Haryana bears child marriage shame
SHE was just 12, barely out of childhood, when her parents decided it was time she became a bride. In the darkness of the night in Kaithal’s Dhand village of Haryana, dressed in borrowed finery, she was married off to a 17-year-old boy. The match, they said, was “too good to refuse.” Fifteen hours later, the police arrived. The law had been broken — again. And the cost was her childhood. Meanwhile, in Punjab’s Muktsar district, eight such marriages have been quietly stopped in the past two years. Teachers, helplines and district officials intervened in time. In each case, the girls were saved — just barely — from a fate they hadn’t chosen. Most came from migrant worker families, where poverty and tradition still whisper that a girl is safest when married early.
These are not isolated incidents. According to recent data, over 4,400 child marriages occur in India every single day. Yet, only 3,863 cases were registered between 2018 and 2022. The disconnect is staggering — and deeply troubling. Assam has shown what is possible. With over 3,000 arrests and strict law enforcement, child marriage declined by 81 per cent in just two years. Punjab’s proactive model — appointing school principals and CDPOs as watchdogs — offers hope.

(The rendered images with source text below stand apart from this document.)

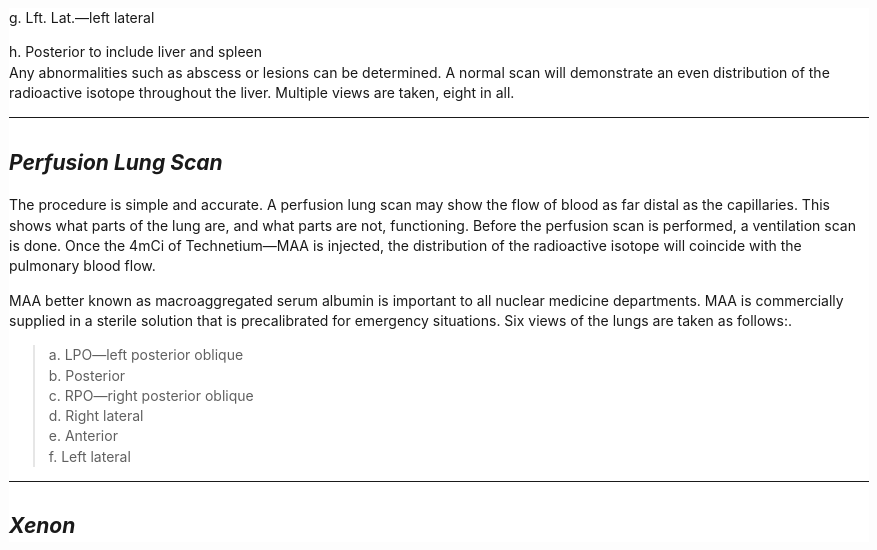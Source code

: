 g. Lft. Lat.—left lateral
<dt>
h. Posterior to include liver and spleen
</dt>
</dt>
</dt>
</dt>
</dt>
</dt>
</dt>
</dt>
</dl>
</blockquote>
Any abnormalities such as abscess or lesions can be determined. A normal scan will demonstrate an even distribution of the radioactive isotope throughout the liver. Multiple views are taken, eight in all.
<hr/>
<h2>
<i>
Perfusion
</i>
<i>
Lung
</i>
<i>
Scan
</i>
</h2>
The procedure is simple and accurate. A perfusion lung scan may show the flow of blood as far distal as the capillaries. This shows what parts of the lung are, and what parts are not, functioning. Before the perfusion scan is performed, a ventilation scan is done. Once the 4mCi of Technetium—MAA is injected, the distribution of the radioactive isotope will coincide with the pulmonary blood flow.
<p>
MAA better known as macroaggregated serum albumin is important to all nuclear medicine departments. MAA is commercially supplied in a sterile solution that is precalibrated for emergency situations. Six views of the lungs are taken as follows:.
</p>
<blockquote>
<dl>
<dt>
a. LPO—left posterior oblique
<dt>
b. Posterior
<dt>
c. RPO—right posterior oblique
<dt>
d. Right lateral
<dt>
e. Anterior
<dt>
f. Left lateral
</dt>
</dt>
</dt>
</dt>
</dt>
</dt>
</dl>
</blockquote>
<hr/>
<h2>
<i>
Xenon
</i>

But hope is not enough. We need outrage. We need accountability. We need to ask why a girl who should have been in school was instead sitting before a pandit. Why justice crawls while child brides are lost in a backlog of cases that may take 19 years to clear. The 12-year-old in Kurukshetra thought she’d still be allowed to study. That was the promise her parents made. It was also the lie her future was built on. Child marriage is not tradition. It’s abandonment. And we must no longer look the other way.